En la misma escuela los alumnos ensayaban obras de teatro. Hoy mi mamá cuenta esto recitando las primeras palabras de un poema que hace setenta años la subió a un escenario - ij vil farzeiln: er ist a voile ingl - quiero contarles que él es un buen chico. El día del estreno venían muchachos de otras colonias. Shapse era un ferviente militante del partido comunista que por presenciar una de esas obras conoció a mía tía Juana, la a mayor de los siete hermanos. Cuando un chico gustaba de una chica le mandaba a través de una tercera persona una tarjeta con la confesión. Si esa inclinación era correspondida, ella no tenía que hacer más que aceptar una pieza en el baile. El método funcionó para Shapse y mi tía Juana. El casamiento se hizo en el terreno que había entre la casa del abuelo y el tambo. El baño había quedado justo en el medio, ideal para las visitas que lo quisieran usar, así no veían el caos en que había quedado la casa con todo el asunto de los preparativos. Esa fue la primera vez que las hermanas apreciaran el baño afuera. Durante las noches de invierno, ante una inoportuna urgencia había que vestirse y llevar una lámpara de kerosén. Los vecinos, con tablones y caballetes, armaron mesas largas. Esos mismos vecinos hicieron de mozos durante toda la fiesta sirviendo la comida abastecida por el abuelo. Los vecinos eran una parte muy importante en la vida diaria, no solo ayudaban para los casamientos sino que venían de visita muy seguidos a jugar a las cartas por fósforos. Esa era la apuesta a falta de plata. Era considerado una gran ofensa recibir a alguien y no darle de comer. Las visitas se hacían sin avisar. Shapse apareció en un carruaje adornado con flores. Otros carromatos lo seguían como en procesión. Venían de la otra colonia. Cuando terminaron las celebraciones, los tíos Shapse y Juana se fueron a vivir a Villa Lynch, un suburbio de Buenos Aires, donde el tío se convertiría en un militante comunista. Aunque eso no le gustara al abuelo, era peor que su hija se quedase soltera.

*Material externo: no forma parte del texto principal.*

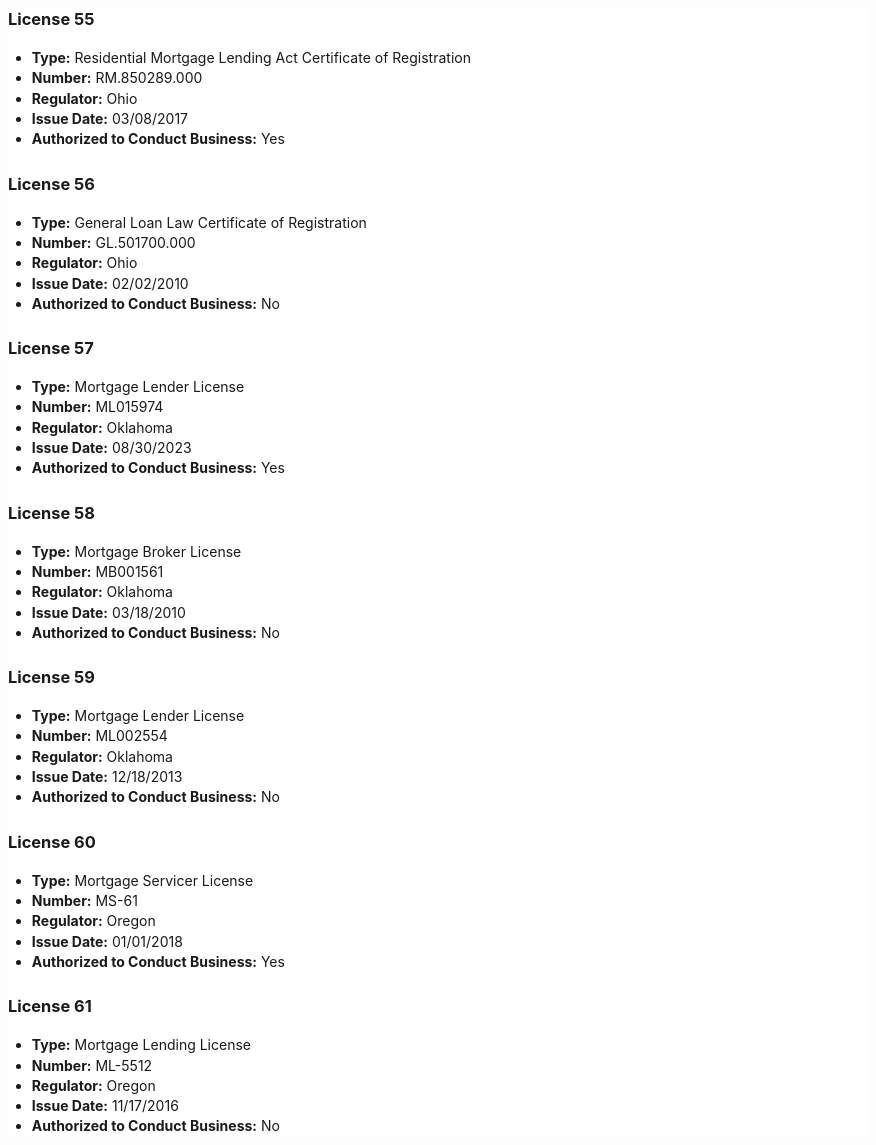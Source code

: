 ### License 55
- **Type:** Residential Mortgage Lending Act Certificate of Registration
- **Number:** RM.850289.000
- **Regulator:** Ohio
- **Issue Date:** 03/08/2017
- **Authorized to Conduct Business:** Yes

### License 56
- **Type:** General Loan Law Certificate of Registration
- **Number:** GL.501700.000
- **Regulator:** Ohio
- **Issue Date:** 02/02/2010
- **Authorized to Conduct Business:** No

### License 57
- **Type:** Mortgage Lender License
- **Number:** ML015974
- **Regulator:** Oklahoma
- **Issue Date:** 08/30/2023
- **Authorized to Conduct Business:** Yes

### License 58
- **Type:** Mortgage Broker License
- **Number:** MB001561
- **Regulator:** Oklahoma
- **Issue Date:** 03/18/2010
- **Authorized to Conduct Business:** No

### License 59
- **Type:** Mortgage Lender License
- **Number:** ML002554
- **Regulator:** Oklahoma
- **Issue Date:** 12/18/2013
- **Authorized to Conduct Business:** No

### License 60
- **Type:** Mortgage Servicer License
- **Number:** MS-61
- **Regulator:** Oregon
- **Issue Date:** 01/01/2018
- **Authorized to Conduct Business:** Yes

### License 61
- **Type:** Mortgage Lending License
- **Number:** ML-5512
- **Regulator:** Oregon
- **Issue Date:** 11/17/2016
- **Authorized to Conduct Business:** No
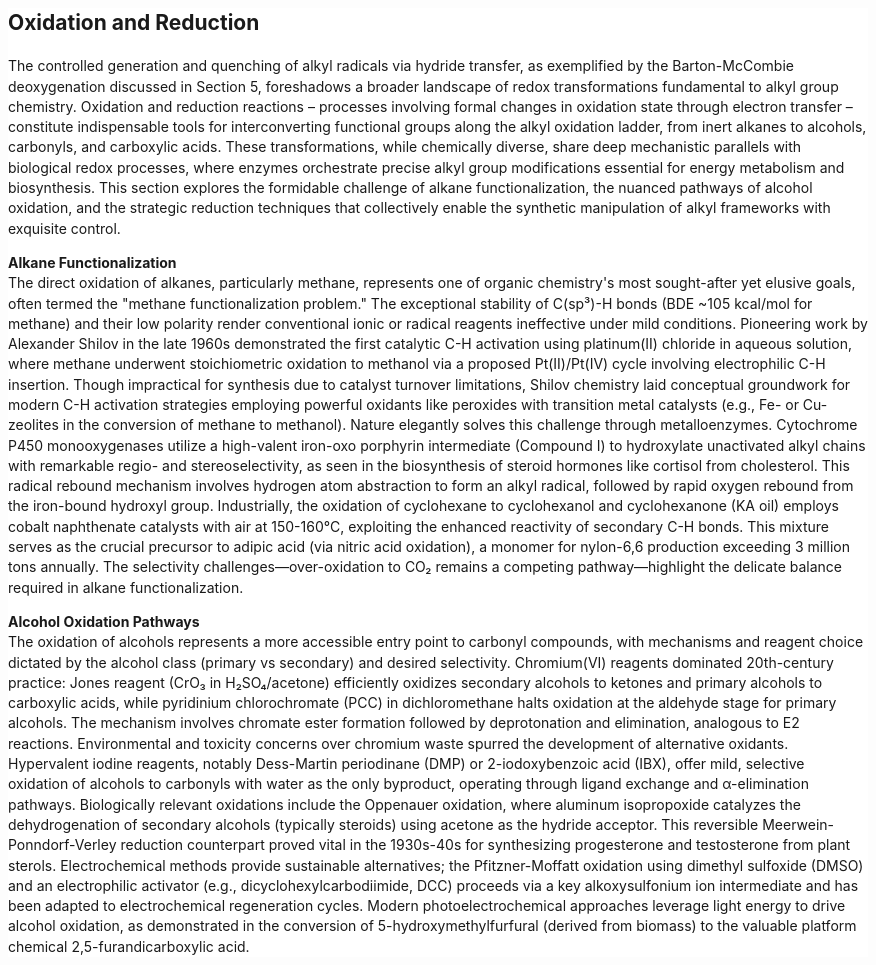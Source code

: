 
## Oxidation and Reduction

The controlled generation and quenching of alkyl radicals via hydride transfer, as exemplified by the Barton-McCombie deoxygenation discussed in Section 5, foreshadows a broader landscape of redox transformations fundamental to alkyl group chemistry. Oxidation and reduction reactions – processes involving formal changes in oxidation state through electron transfer – constitute indispensable tools for interconverting functional groups along the alkyl oxidation ladder, from inert alkanes to alcohols, carbonyls, and carboxylic acids. These transformations, while chemically diverse, share deep mechanistic parallels with biological redox processes, where enzymes orchestrate precise alkyl group modifications essential for energy metabolism and biosynthesis. This section explores the formidable challenge of alkane functionalization, the nuanced pathways of alcohol oxidation, and the strategic reduction techniques that collectively enable the synthetic manipulation of alkyl frameworks with exquisite control.

**Alkane Functionalization**  
The direct oxidation of alkanes, particularly methane, represents one of organic chemistry's most sought-after yet elusive goals, often termed the "methane functionalization problem." The exceptional stability of C(sp³)-H bonds (BDE ~105 kcal/mol for methane) and their low polarity render conventional ionic or radical reagents ineffective under mild conditions. Pioneering work by Alexander Shilov in the late 1960s demonstrated the first catalytic C-H activation using platinum(II) chloride in aqueous solution, where methane underwent stoichiometric oxidation to methanol via a proposed Pt(II)/Pt(IV) cycle involving electrophilic C-H insertion. Though impractical for synthesis due to catalyst turnover limitations, Shilov chemistry laid conceptual groundwork for modern C-H activation strategies employing powerful oxidants like peroxides with transition metal catalysts (e.g., Fe- or Cu-zeolites in the conversion of methane to methanol). Nature elegantly solves this challenge through metalloenzymes. Cytochrome P450 monooxygenases utilize a high-valent iron-oxo porphyrin intermediate (Compound I) to hydroxylate unactivated alkyl chains with remarkable regio- and stereoselectivity, as seen in the biosynthesis of steroid hormones like cortisol from cholesterol. This radical rebound mechanism involves hydrogen atom abstraction to form an alkyl radical, followed by rapid oxygen rebound from the iron-bound hydroxyl group. Industrially, the oxidation of cyclohexane to cyclohexanol and cyclohexanone (KA oil) employs cobalt naphthenate catalysts with air at 150-160°C, exploiting the enhanced reactivity of secondary C-H bonds. This mixture serves as the crucial precursor to adipic acid (via nitric acid oxidation), a monomer for nylon-6,6 production exceeding 3 million tons annually. The selectivity challenges—over-oxidation to CO₂ remains a competing pathway—highlight the delicate balance required in alkane functionalization.

**Alcohol Oxidation Pathways**  
The oxidation of alcohols represents a more accessible entry point to carbonyl compounds, with mechanisms and reagent choice dictated by the alcohol class (primary vs secondary) and desired selectivity. Chromium(VI) reagents dominated 20th-century practice: Jones reagent (CrO₃ in H₂SO₄/acetone) efficiently oxidizes secondary alcohols to ketones and primary alcohols to carboxylic acids, while pyridinium chlorochromate (PCC) in dichloromethane halts oxidation at the aldehyde stage for primary alcohols. The mechanism involves chromate ester formation followed by deprotonation and elimination, analogous to E2 reactions. Environmental and toxicity concerns over chromium waste spurred the development of alternative oxidants. Hypervalent iodine reagents, notably Dess-Martin periodinane (DMP) or 2-iodoxybenzoic acid (IBX), offer mild, selective oxidation of alcohols to carbonyls with water as the only byproduct, operating through ligand exchange and α-elimination pathways. Biologically relevant oxidations include the Oppenauer oxidation, where aluminum isopropoxide catalyzes the dehydrogenation of secondary alcohols (typically steroids) using acetone as the hydride acceptor. This reversible Meerwein-Ponndorf-Verley reduction counterpart proved vital in the 1930s-40s for synthesizing progesterone and testosterone from plant sterols. Electrochemical methods provide sustainable alternatives; the Pfitzner-Moffatt oxidation using dimethyl sulfoxide (DMSO) and an electrophilic activator (e.g., dicyclohexylcarbodiimide, DCC) proceeds via a key alkoxysulfonium ion intermediate and has been adapted to electrochemical regeneration cycles. Modern photoelectrochemical approaches leverage light energy to drive alcohol oxidation, as demonstrated in the conversion of 5-hydroxymethylfurfural (derived from biomass) to the valuable platform chemical 2,5-furandicarboxylic acid.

Los que se quedaron en el campo tenían que trabajar duro, mi mamá también. Le tocaba ordeñar las vacas al amanecer, antes que se la llevaran en tachos para Bahía Blanca. No había maquinarias que ayudaran. Los caballos se usaban para arar. Las tierras estaban arrendadas por el Barón Hirsh.- De cada cien bolsas cosechadas el abuelo debía entregarle sesenta bolsas. De las cuarenta restantes, que eran para vivir hasta la otra cosecha, sacaba algunas para darles a los comunistas y a los sionistas. Una vez llegó al campo un inspector del Barón Hirsh para controlar el total de lo cosechado. En el momento en que el hombre estaba por pinchar una parva frente al corral, el ovejero alemán se le tiró a la pierna con furia. No solo le rompió el pantalón sino que le hizo sangrar mucho. El inspector terminó en el hospital. Por suerte no volvió más. En 1946 el gobierno decretó que aquellos que arrendaron tierras por más de veinte años pasaban a ser dueños de ella. Aunque esa medida fue hecha a medida para el abuelo, él nunca se hizo peronista. Tampoco fue comunista ni sionista. Antes de emigrar de su shteitl habia sido un observante de los preceptos mas importantes de la religion, algunos conservo en su nueva tierra, y exigio el mismo cumplimiento de sus hijos. Pero, nunca les explico por que. Ellos heredaron el mandato de preservar una tradicion, pero sin darles los conocimientos. Yo herede la ignorancia.